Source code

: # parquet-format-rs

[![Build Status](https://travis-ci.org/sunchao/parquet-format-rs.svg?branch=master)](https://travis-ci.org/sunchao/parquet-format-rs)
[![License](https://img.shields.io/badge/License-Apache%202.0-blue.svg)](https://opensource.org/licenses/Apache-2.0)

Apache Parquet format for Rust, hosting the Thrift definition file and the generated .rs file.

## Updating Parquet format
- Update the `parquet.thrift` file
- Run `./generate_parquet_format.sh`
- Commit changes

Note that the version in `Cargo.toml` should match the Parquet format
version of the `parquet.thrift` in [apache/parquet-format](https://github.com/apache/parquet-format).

- **EXERCISE AIM**: The answer should be the full listing, repeated without any change.

- **RESULT OF THE EXERCISE**:
Source code

: # parquet-format-rs

[![Build Status](https://travis-ci.org/sunchao/parquet-format-rs.svg?branch=master)](https://travis-ci.org/sunchao/parquet-format-rs)
[![License](https://img.shields.io/badge/License-Apache%202.0-blue.svg)](https://opensource.org/licenses/Apache-2.0)

Apache Parquet format for Rust, hosting the Thrift definition file and the generated .rs file.

## Updating Parquet format
- Update the `parquet.thrift` file
- Run `./generate_parquet_format.sh`
- Commit changes

Note that the version in `Cargo.toml` should match the Parquet format
version of the `parquet.thrift` in [apache/parquet-format](https://github.com/apache/parquet-format).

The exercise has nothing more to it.